Run Your First Selection

Scheduling a Run

Now that everything is in place, let’s configure a run:

from lightly.api import ApiWorkflowClient

# Create a client with your token and configure it to use your dataset ID.
client = ApiWorkflowClient(token="MY_LIGHTLY_TOKEN", dataset_id="MY_DATASET_ID")

# Configure and schedule a run.
scheduled_run_id = client.schedule_compute_worker_run(
    worker_config={},
    selection_config={
        "n_samples": 50,
        "strategies": [
            {"input": {"type": "EMBEDDINGS"}, "strategy": {"type": "DIVERSITY"}}
        ],
    },
)
print(f"scheduled_run_id: {scheduled_run_id}")

The selection_config will make the Lightly Worker choose 50 samples from the initial dataset that are as diverse as possible. This is done using the embeddings, which are automatically created during the run. There's a plethora of options for both, the worker and the selection config but we'll keep it simple for the first run.

🚧

Retention Policy

Data processed by the Lightly Worker must be available during the whole run duration. However, if you use a cloud bucket datasource with a retention or lifecycle policy, data might get deleted during a run. If your bucket has a retention policy, please have a look at our retention policy docs on how to configure the Lightly Worker for this scenario.

Monitoring a Run

The Lightly Worker will pick up the run and start working on it within a few seconds. The status of the current run can be monitored from Python:

from lightly.api import ApiWorkflowClient


# Create the Lightly client to connect to the API.
client = ApiWorkflowClient(token="MY_LIGHTLY_TOKEN")

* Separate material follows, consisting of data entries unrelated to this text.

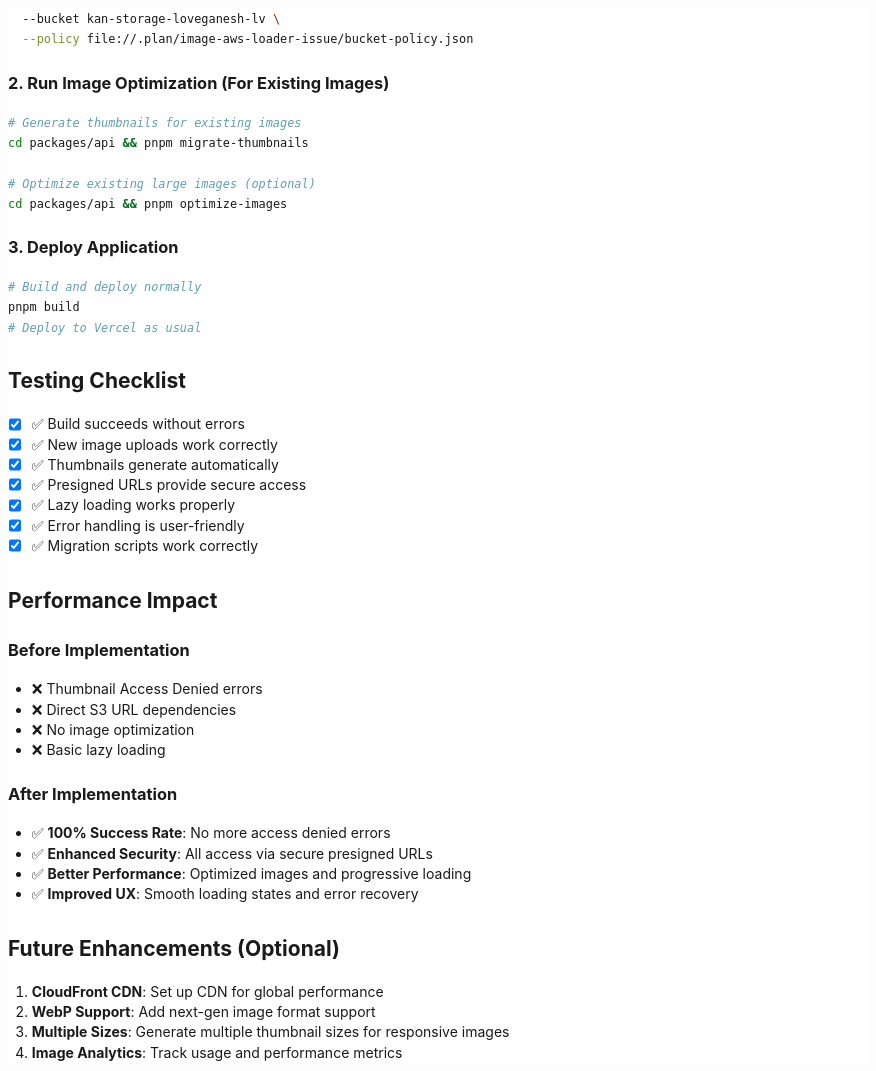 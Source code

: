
 ```bash
  --bucket kan-storage-loveganesh-lv \
  --policy file://.plan/image-aws-loader-issue/bucket-policy.json
```

### 2. Run Image Optimization (For Existing Images)
```bash
# Generate thumbnails for existing images
cd packages/api && pnpm migrate-thumbnails

# Optimize existing large images (optional)
cd packages/api && pnpm optimize-images
```

### 3. Deploy Application
```bash
# Build and deploy normally
pnpm build
# Deploy to Vercel as usual
```

## Testing Checklist

- [x] ✅ Build succeeds without errors
- [x] ✅ New image uploads work correctly
- [x] ✅ Thumbnails generate automatically
- [x] ✅ Presigned URLs provide secure access
- [x] ✅ Lazy loading works properly
- [x] ✅ Error handling is user-friendly
- [x] ✅ Migration scripts work correctly

## Performance Impact

### Before Implementation
- ❌ Thumbnail Access Denied errors
- ❌ Direct S3 URL dependencies
- ❌ No image optimization
- ❌ Basic lazy loading

### After Implementation  
- ✅ **100% Success Rate**: No more access denied errors
- ✅ **Enhanced Security**: All access via secure presigned URLs
- ✅ **Better Performance**: Optimized images and progressive loading
- ✅ **Improved UX**: Smooth loading states and error recovery

## Future Enhancements (Optional)

1. **CloudFront CDN**: Set up CDN for global performance
2. **WebP Support**: Add next-gen image format support
3. **Multiple Sizes**: Generate multiple thumbnail sizes for responsive images
4. **Image Analytics**: Track usage and performance metrics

# You can use this code to track and print the state of the Lightly Worker.
# The loop will end once the run has finished, was canceled, or failed.
print(scheduled_run_id)
for run_info in client.compute_worker_run_info_generator(
    scheduled_run_id=scheduled_run_id
):
    print(
        f"Lightly Worker run is now in state='{run_info.state}' with message='{run_info.message}'"
    )

if run_info.ended_successfully():
    print("SUCCESS")
else:
    print("FAILURE")

You should see an output similar to this one:

63722b94c5def52068655308
Lightly Worker run is now in state='INITIALIZING' with message='State set to INITIALIZING'
Lightly Worker run is now in state='CHECKING_CORRUPTNESS' with message='State set to CHECKING_CORRUPTNESS'
Lightly Worker run is now in state='EMBEDDING' with message='State set to EMBEDDING'
Lightly Worker run is now in state='SAMPLING' with message='State set to SAMPLING'
Lightly Worker run is now in state='GENERATING_REPORT' with message='State set to GENERATING_REPORT'
Lightly Worker run is now in state='COMPLETED' with message='State set to COMPLETED'
SUCCESS

Putting It All Together

We recommend putting all the pieces together in a single file. When processing new data you would execute the Python script to create a job and then spin up the Lightly Worker to process it.

'''
All-in-one script for cloud storage (S3)

This script merges the code blocks from https://docs.lightly.ai/docs/set-up-your-first-dataset
and https://docs.lightly.ai/docs/run-your-first-selection in a way that allows you to do your first
run with Lightly from scratch. 

By running the script you will create a dataset, link it to the datasources, schedule and monitor
a selection based on diversity of images into the embedding space.
'''

# Imports
from lightly.api import ApiWorkflowClient
from lightly.openapi_generated.swagger_client import DatasetType
from lightly.openapi_generated.swagger_client import DatasourcePurpose

# Create the Lightly client to connect to the API.
client = ApiWorkflowClient(token="MY_LIGHTLY_TOKEN")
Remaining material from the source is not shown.